## Entries supplied

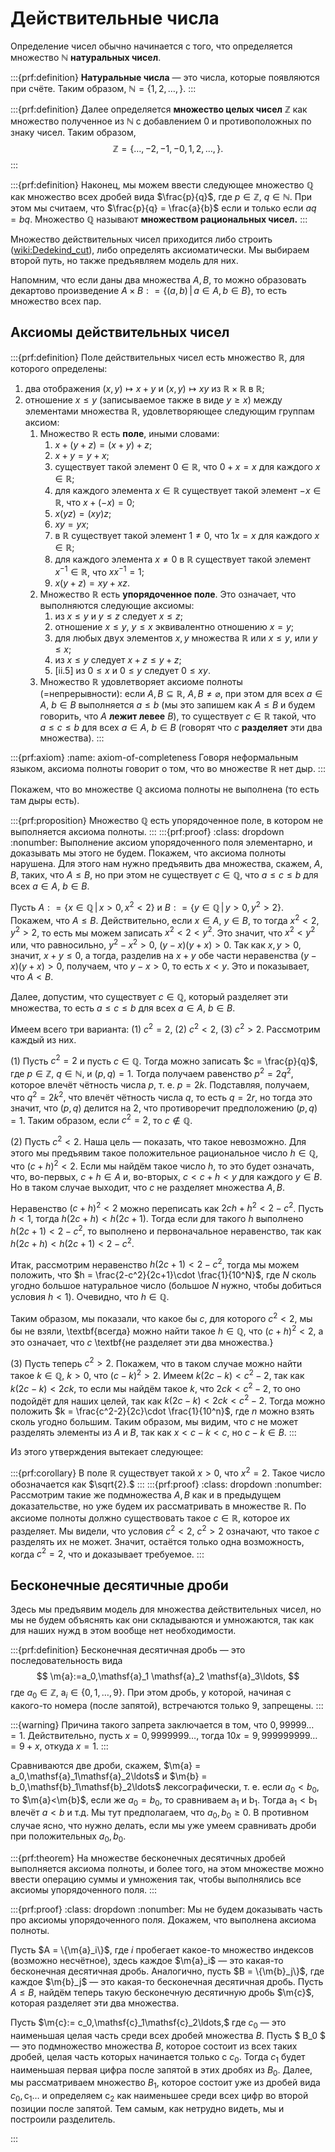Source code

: # Действительные числа

Определение чисел обычно начинается с того, что определяется множество $\mathbb{N}$ **натуральных чисел**. 

:::{prf:definition} 
**Натуральные числа** — это числа, которые появляются при счёте. 
Таким образом, $\mathbb{N} = \{1,2,\ldots,\}$. 
:::

:::{prf:definition}
Далее определяется **множество целых чисел** $\mathbb{Z}$ как множество полученное из $\mathbb{N}$ с добавлением $0$ и противоположных по знаку чисел. Таким образом,
$$
\mathbb{Z} = \{\ldots, -2,-1,-0,1,2,\ldots,\}.
$$
:::

:::{prf:definition}
Наконец, мы можем ввести следующее множество $\mathbb{Q}$ как множество всех дробей вида $\frac{p}{q}$, где $p\in\mathbb{Z}$, $q \in \mathbb{N}$. При этом мы считаем, что $\frac{p}{q} = \frac{a}{b}$ если и только если $aq = bq$. Множество $\mathbb{Q}$ называют **множеством рациональных чисел.**
:::

Множество действительных чисел приходится либо строить (<wiki:Dedekind_cut>), либо определять аксиоматически. Мы выбираем второй путь, но также предъявляем модель для них.

Напомним, что если даны два множества $A, B$, то можно образовать декартово произведение $A\times B: = \{(a,b)\,|\, a\in A, b\in B\}$, то есть множество всех пар.

## Аксиомы действительных чисел

:::{prf:definition}
Поле действительных чисел есть множество $\mathbb{R}$, для которого определены:

1. два отображения $(x,y)\mapsto x+y$ и $(x,y) \mapsto xy$ из $\mathbb{R}\times \mathbb{R}$ в $\mathbb{R}$;
2. отношение $x \le y$ (записываемое также в виде $y \ge  x$) между элементами множества $\mathbb{R},$ удовлетворяющее следующим группам аксиом:
    1. Множество $\mathbb{R}$ есть **поле**, иными словами:
        1. $x+ (y+z) = (x+y)+z;$
        2. $x+y = y+x;$
        3. существует такой элемент $0 \in \mathbb{R}$, что $0+x= x$ для каждого $x \in \mathbb{R};$
        4. для каждого элемента $x\in \mathbb{R}$ существует такой элемент $-x \in \mathbb{R}$, что $x+(-x) = 0$;
        5. $x(yz) = (xy)z;$
        6. $xy = yx;$
        7. в $\mathbb{R}$ существует такой элемент $1 \ne 0$, что $1 x = x$ для каждого $x\in \mathbb{R};$
        8. для каждого элемента $x \ne 0$ в $\mathbb{R}$ существует такой элемент $x^{-1} \in \mathbb{R}$, что $xx^{-1} = 1;$
        9. $x(y+z) = xy + xz$.
    2. Множество $\mathbb{R}$ есть **упорядоченное поле**. Это означает, что выполняются следующие аксиомы:
        1. из $x\le y$ и $y\le z$ следует $x\le z$;
        2. отношение $x\le y$, $y\le x$ эквивалентно отношению $x = y$;
        3. для любых двух элементов $x,y$ множества $\mathbb{R}$ или $x\le y$, или $y \le x$;
        4. из $x \le y$ следует $x+z \le y+z$;
        5. [ii.5] из $0 \le x$ и $0 \le y$ следует $0 \le xy$.
    3. Множество $\mathbb{R}$ удовлетворяет аксиоме полноты (=непрерывности):
    если $A,B\subseteq \mathbb{R}$, $A,B \ne \varnothing$, при этом для всех $a\in A$, $b\in B$ выполняется $a \le b$ (мы это запишем как $A\le B$ и будем говорить, что $A$ **лежит левее** $B$), то существует $c \in \mathbb{R}$ такой, что $a\le c \le b$ для всех $a\in A$, $b\in B$ (говорят что $c$ **разделяет** эти два множества).
:::

:::{prf:axiom}
:name: axiom-of-completeness
Говоря неформальным языком, аксиома полноты говорит о том, что во множестве $\mathbb{R}$ нет дыр. 
:::

Покажем, что во множестве $\mathbb{Q}$ аксиома полноты не выполнена (то есть там дыры есть).

:::{prf:proposition}
    Множество $\mathbb{Q}$ есть упорядоченное поле, в котором не выполняется аксиома полноты.
:::
:::{prf:proof}
:class: dropdown
:nonumber:
Выполнение аксиом упорядоченного поля элементарно, и доказывать мы этого не будем. Покажем, что аксиома полноты нарушена. Для этого нам нужно предъявить два множества, скажем, $A,B$, таких, что $A \le B$, но при этом не существует $c\in \mathbb{Q}$, что $a\le c \le b$ для всех $a\in A$, $b\in B.$

Пусть $A: = \{x \in \mathbb{Q}\, | \, x >0, x^2 <2\}$ и $B: = \{y \in \mathbb{Q}\, |\, y>0, y^2 >2\}$. Покажем, что $A\le B$. Действительно, если $x\in A$, $y \in B$, то тогда $x^2 <2$, $y^2 >2$, то есть мы можем записать $x^2<2<y^2$. Это значит, что $x^2<y^2$ или, что равносильно, $y^2-x^2>0$, $(y-x)(y+x)>0$. Так как $x,y >0$, значит, $x+y \le 0$, а тогда, разделив на $x+y$ обе части неравенства $(y-x)(y+x)>0$, получаем, что $y-x >0$, то есть $x<y$. Это и показывает, что $A<B$.

Далее, допустим, что существует $c \in \mathbb{Q}$, который разделяет эти множества, то есть $a\le c \le b$ для всех $a\in A$, $b\in B.$

Имеем всего три варианта: (1) $c^2 = 2$, (2) $c^2 <2$, (3) $c^2 >2$. Рассмотрим каждый из них.
    
(1) Пусть $c^2 =2$ и пусть $c\in \mathbb{Q}$. Тогда можно записать $c = \frac{p}{q}$, где $p \in \mathbb{Z}$, $q \in \mathbb{N}$, и $(p,q) = 1$. Тогда получаем равенство $p^2 = 2q^2$, которое влечёт чётность числа $p$, т. е. $p = 2k$. Подставляя, получаем, что $q^2 = 2k^2$, что влечёт чётность числа $q$, то есть $q = 2r$, но тогда это значит, что $(p,q)$ делится на $2$, что противоречит предположению $(p,q) =1$. Таким образом, если $c^2 = 2$, то $c\notin \mathbb{Q}$.
    
(2) Пусть $c^2 <2$. Наша цель — показать, что такое невозможно. Для этого мы предъявим такое положительное рациональное число $h\in \mathbb{Q}$, что $(c+h)^2 <2$. Если мы найдём такое число $h$, то это будет означать, что, во-первых, $c+h \in A$ и, во-вторых, $c < c+h <y$ для каждого $y \in B$. Но в таком случае выходит, что $c$ не разделяет множества $A,B$.

Неравенство $(c+h)^2<2$ можно переписать как $2ch + h^2 < 2- c^2$. Пусть $h<1$, тогда $h(2c+h)<h(2c+1)$. Тогда если для такого $h$ выполнено $h(2c+1)<2-c^2$, то выполнено и первоначальное неравенство, так как $h(2c+h)<h(2c+1)<2-c^2$.

Итак, рассмотрим неравенство $h(2c+1)<2-c^2$, тогда мы можем положить, что $h = \frac{2-c^2}{2c+1}\cdot \frac{1}{10^N}$, где $N$ сколь угодно большое натуральное число (большое $N$ нужно, чтобы добиться условия $h<1$). Очевидно, что $h \in \mathbb{Q}.$

Таким образом, мы показали, что какое бы $c$, для которого $c^2<2$, мы бы не взяли, \textbf{всегда} можно найти такое $h\in \mathbb{Q}$, что $(c+h)^2<2$, а это означает, что $c$ \textbf{не разделяет эти два множества.}

(3) Пусть теперь $c^2>2$. Покажем, что в таком случае можно найти такое $k\in \mathbb{Q}$, $k>0$, что $(c-k)^2 >2$. Имеем $k(2c-k)<c^2-2$, так как $k(2c - k)<2ck$, то если мы найдём такое $k$, что $2ck < c^2 - 2$, то оно подойдёт для наших целей, так как $k(2c-k)<2ck < c^2-2$. Тогда можно положить $k = \frac{c^2-2}{2c}\cdot \frac{1}{10^n}$, где $n$ можно взять сколь угодно большим. Таким образом, мы видим, что $c$ не может разделять элементы из $A$ и $B$, так как $x<c-k<c$, но $c-k \in B$. 
:::

Из этого утверждения вытекает следующее:

:::{prf:corollary}
    В поле $\mathbb{R}$ существует такой $x>0$, что $x^2 = 2$. Такое число обозначается как $\sqrt{2}.$
:::
:::{prf:proof}
:class: dropdown
:nonumber:
 Рассмотрим такие же подмножества $A,B$ как и в предыдущем доказательстве, но уже будем их рассматривать в множестве $\mathbb{R}$. По аксиоме полноты должно существовать такое $c\in \mathbb{R}$, которое их разделяет.  Мы видели, что условия $c^2<2$, $c^2>2$ означают, что такое $c$ разделять их не может. Значит, остаётся только одна возможность, когда $c^2 =2$, что и доказывает требуемое.
:::

## Бесконечные десятичные дроби

Здесь мы предъявим модель для множества действительных чисел, но мы не будем объяснять как они складываются и умножаются, так как для наших нужд в этом вообще нет необходимости.


:::{prf:definition}
    Бесконечная десятичная дробь — это последовательность вида 
    $$
     \m{a}:=a_0,\mathsf{a}_1 \mathsf{a}_2 \mathsf{a}_3\ldots,
    $$
где $a_0 \in \mathbb{Z}$, $\mathsf{a}_i \in \{0,1,\ldots, 9\}$. При этом дробь, у которой, начиная с какого-то номера (после запятой), встречаются только $9$, запрещены.
:::

:::{warning}
    Причина такого запрета заключается в том, что $0,99999\ldots = 1$. Действительно, пусть $x = 0,9999999\ldots$, тогда $10x = 9,999999999\ldots = 9 + x$, откуда $x=1$.
:::

Сравниваются две дроби, скажем, $\m{a} = a_0,\mathsf{a}_1\mathsf{a}_2\ldots$ и $\m{b} = b_0,\mathsf{b}_1\mathsf{b}_2\ldots$ лексографически, т. е. если $a_0<b_0$, то $\m{a}<\m{b}$, если же $a_0=b_0$, то сравниваем $\mathsf{a}_1$ и $\mathsf{b}_1$. Тогда $\mathsf{a}_1<\mathsf{b}_1$ влечёт $a<b$ и т.д. Мы тут предполагаем, что $a_0,b_0 \ge 0$. В противном случае ясно, что нужно делать, если мы уже умеем сравнивать дроби при положительных $a_0,b_0.$

:::{prf:theorem}
    На множестве бесконечных десятичных дробей выполняется аксиома полноты, и более того, на этом множестве можно ввести операцию суммы и умножения так, чтобы выполнялись все аксиомы упорядоченного поля.
:::

:::{prf:proof}
:class: dropdown
:nonumber:
Мы не будем доказывать часть про аксиомы упорядоченного поля. Докажем, что выполнена аксиома полноты.

Пусть $A = \{\m{a}_i\}$, где $i$ пробегает какое-то множество индексов (возможно несчётное), здесь каждое $\m{a}_i$ — это какая-то бесконечная десятичная дробь. Аналогично, пусть $B = \{\m{b}_j\}$, где каждое $\m{b}_j$ — это какая-то бесконечная десятичная дробь. Пусть $A\le B$, найдём теперь такую бесконечную десятичную дробь $\m{c}$, которая разделяет эти два множества. 

Пусть $\m{c}:= c_0,\mathsf{c}_1\mathsf{c}_2\ldots,$ где $c_0$ — это наименьшая целая часть среди всех дробей множества $B$. Пусть $ B_0 $ — это подмножество множества $B$, которое состоит из всех таких дробей, целая часть которых начинается только с $c_0$. Тогда $c_1$ будет наименьшая первая цифра после запятой в этих дробях из $B_0$. Далее, мы рассматриваем множество $B_1$, которое состоит уже из дробей вида $c_0,\mathsf{c}_1\ldots$ и определяем $\mathsf{c}_2$ как наименьшее среди всех цифр во второй позиции после запятой. Тем самым, как нетрудно видеть, мы и построили разделитель.
 
:::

## Task to complete
Once you have returned the line containing "появляются при счёте.", stop; begin at the first line of the material, keep each line exact, and skip the pictures.

## Task answer
Source code

: # Действительные числа

Определение чисел обычно начинается с того, что определяется множество $\mathbb{N}$ **натуральных чисел**. 

:::{prf:definition} 
**Натуральные числа** — это числа, которые появляются при счёте. 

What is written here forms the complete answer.